### Data provided

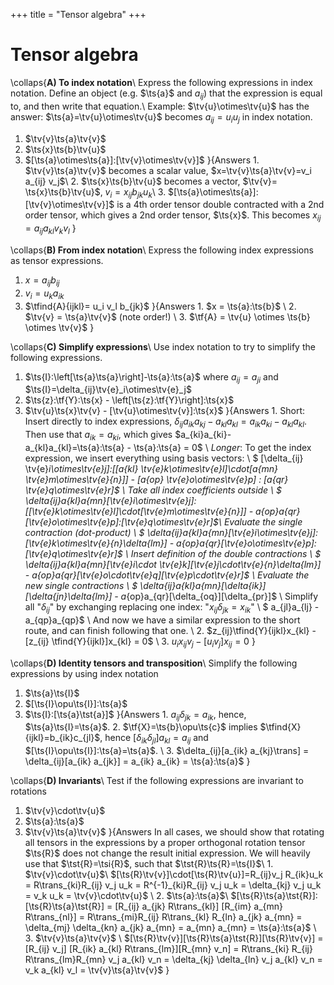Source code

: +++
title = "Tensor algebra"
+++

# Tensor algebra

\collaps{**A) To index notation**\\
Express the following expressions in index notation. 
Define an object (e.g. $\ts{a}$ and $a_{ij}$) that the expression is equal to, 
and then write that equation.\\
Example: $\tv{u}\otimes\tv{u}$ has the answer: $\ts{a}=\tv{u}\otimes\tv{u}$ becomes $a_{ij}=u_i u_j$ in index notation. 

1. $\tv{v}\ts{a}\tv{v}$
2. $\ts{x}\ts{b}\tv{u}$
3. $[\ts{a}\otimes\ts{a}]:[\tv{v}\otimes\tv{v}]$
}{Answers
1\. $\tv{v}\ts{a}\tv{v}$ becomes a scalar value, $x=\tv{v}\ts{a}\tv{v}=v_i a_{ij} v_j$\\
2\. $\ts{x}\ts{b}\tv{u}$ becomes a vector, $\tv{v}= \ts{x}\ts{b}\tv{u}$, $v_i=x_{ij}b_{jk}u_k$\\
3\. $[\ts{a}\otimes\ts{a}]:[\tv{v}\otimes\tv{v}]$ is a 4th order tensor double contracted with a 2nd order tensor, which gives a 2nd order tensor, $\ts{x}$. This becomes $x_{ij}= a_{ij} a_{kl} v_{k} v_{l}$
}

\collaps{**B) From index notation**\\
Express the following index expressions as tensor expressions.
1. $x = a_{ij} b_{ij}$
2. $v_{i} = u_k a_{ik}$
3. $\tfind{A}{ijkl}= u_i v_l b_{jk}$
}{Answers
1\. $x = \ts{a}:\ts{b}$ \\
2\. $\tv{v} = \ts{a}\tv{v}$ (note order!) \\
3\. $\tf{A} = \tv{u} \otimes \ts{b} \otimes \tv{v}$
}

\collaps{**C) Simplify expressions**\\
Use index notation to try to simplify the following expressions. 
1. $\ts{I}:\left[\ts{a}\ts{a}\right]-\ts{a}:\ts{a}$ where $a_{ij}=a_{ji}$ and $\ts{I}=\delta_{ij}\tv{e}_i\otimes\tv{e}_j$
2. $\ts{z}:\tf{Y}:\ts{x} - \left[\ts{z}:\tf{Y}\right]:\ts{x}$
3. $\tv{u}\ts{x}\tv{v} - [\tv{u}\otimes\tv{v}]:\ts{x}$
}{Answers
1\. Short: Insert directly to index expressions, $\delta_{ij} a_{ik}a_{kj} - a_{kl}a_{kl} = a_{ik}a_{ki} - a_{kl}a_{kl}$. Then use that $a_{ik}=a_{ki}$, which gives $a_{ki}a_{ki}-a_{kl}a_{kl}=\ts{a}:\ts{a} - \ts{a}:\ts{a} = 0$ \\
*Longer*: To get the index expression, we insert everything using basis vectors: \\
$ [\delta_{ij} \tv{e}_i\otimes\tv{e}_j]:[[a_{kl} \tv{e}_k\otimes\tv{e}_l]\cdot[a_{mn} \tv{e}_m\otimes\tv{e}_{n}]] -  [a_{op} \tv{e}_o\otimes\tv{e}_p] : [a_{qr} \tv{e}_q\otimes\tv{e}_r]$ \\
Take all index coefficients outside \\
$ \delta_{ij}a_{kl}a_{mn}[\tv{e}_i\otimes\tv{e}_j]:[[\tv{e}_k\otimes\tv{e}_l]\cdot[\tv{e}_m\otimes\tv{e}_{n}]] -  a_{op}a_{qr}[\tv{e}_o\otimes\tv{e}_p]:[\tv{e}_q\otimes\tv{e}_r]$\\
Evaluate the single contraction (dot-product) \\
$ \delta_{ij}a_{kl}a_{mn}[\tv{e}_i\otimes\tv{e}_j]:[\tv{e}_k\otimes\tv{e}_{n}\delta_{lm}] -  a_{op}a_{qr}[\tv{e}_o\otimes\tv{e}_p]:[\tv{e}_q\otimes\tv{e}_r]$ \\
Insert definition of the double contractions \\
$ \delta_{ij}a_{kl}a_{mn}[\tv{e}_i\cdot \tv{e}_k][\tv{e}_j\cdot\tv{e}_{n}\delta_{lm}] -  a_{op}a_{qr}[\tv{e}_o\cdot\tv{e}_q][\tv{e}_p\cdot\tv{e}_r]$ \\
Evaluate the new single contractions \\
$ \delta_{ij}a_{kl}a_{mn}[\delta_{ik}][\delta_{jn}\delta_{lm}] -  a_{op}a_{qr}[\delta_{oq}][\delta_{pr}]$ \\
Simplify all "$\delta_{ij}$" by exchanging replacing one index: "$x_{ij}\delta_{jk}=x_{ik}$" \\
$ a_{jl}a_{lj} -  a_{qp}a_{qp}$ \\
And now we have a similar expression to the short route, and can finish following that one. \\
2\. $z_{ij}\tfind{Y}{ijkl}x_{kl} - [z_{ij} \tfind{Y}{ijkl}]x_{kl} = 0$ \\
3\. $u_i x_{ij} v_j - [u_i v_j] x_{ij} = 0$
}

\collaps{**D) Identity tensors and transposition**\\
Simplify the following expressions by using index notation
1. $\ts{a}\ts{I}$
2. $[\ts{I}\opu\ts{I}]:\ts{a}$
3. $\ts{I}:[\ts{a}\tst{a}]$
}{Answers
1\. $a_{ij} \delta_{jk} = a_{ik}$, hence, $\ts{a}\ts{I}=\ts{a}$.
2\. $\tf{X}=\ts{b}\opu\ts{c}$ implies $\tfind{X}{ijkl}=b_{ik}c_{jl}$, hence $[\delta_{ik} \delta_{jl}] a_{kl} = a_{ij}$ and $[\ts{I}\opu\ts{I}]:\ts{a}=\ts{a}$. \\
3\. $\delta_{ij}[a_{ik} a_{kj}\trans] = \delta_{ij}[a_{ik} a_{jk}] = a_{ik} a_{ik} = \ts{a}:\ts{a}$
}

\collaps{**D) Invariants**\\
Test if the following expressions are invariant to rotations
1. $\tv{v}\cdot\tv{u}$
2. $\ts{a}:\ts{a}$
3. $\tv{v}\ts{a}\tv{v}$
}{Answers
In all cases, we should show that rotating all tensors in the expressions by a proper orthogonal rotation tensor $\ts{R}$
does not change the result initial expression. We will heavily use that $\tst{R}=\tsi{R}$, such that $\tst{R}\ts{R}=\ts{I}$\\
1\. $\tv{v}\cdot\tv{u}$\\ $[\ts{R}\tv{v}]\cdot[\ts{R}\tv{u}]=R_{ij}v_j R_{ik}u_k = R\trans_{ki}R_{ij} v_j u_k = R^{-1}_{ki}R_{ij} v_j u_k = \delta_{kj} v_j u_k = v_k u_k = \tv{v}\cdot\tv{u}$ \\
2\. $\ts{a}:\ts{a}$\\ $[\ts{R}\ts{a}\tst{R}]:[\ts{R}\ts{a}\tst{R}] = [R_{ij} a_{jk} R\trans_{kl}] [R_{im} a_{mn} R\trans_{nl}] = R\trans_{mi}R_{ij} R\trans_{kl} R_{ln} a_{jk} a_{mn} = \delta_{mj} \delta_{kn} a_{jk} a_{mn} = a_{mn} a_{mn} = \ts{a}:\ts{a}$ \\
3\. $\tv{v}\ts{a}\tv{v}$ \\
$[\ts{R}\tv{v}][\ts{R}\ts{a}\tst{R}][\ts{R}\tv{v}] = [R_{ij} v_j] [R_{ik} a_{kl} R\trans_{lm}][R_{mn} v_n] = R\trans_{ki} R_{ij} R\trans_{lm}R_{mn} v_j a_{kl} v_n = \delta_{kj} \delta_{ln} v_j a_{kl} v_n = v_k a_{kl} v_l = \tv{v}\ts{a}\tv{v}$
}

### What to produce
Copy out each line of the material in which the word "single" turns up.

### Exercise result
Evaluate the single contraction (dot-product) \\
Evaluate the new single contractions \\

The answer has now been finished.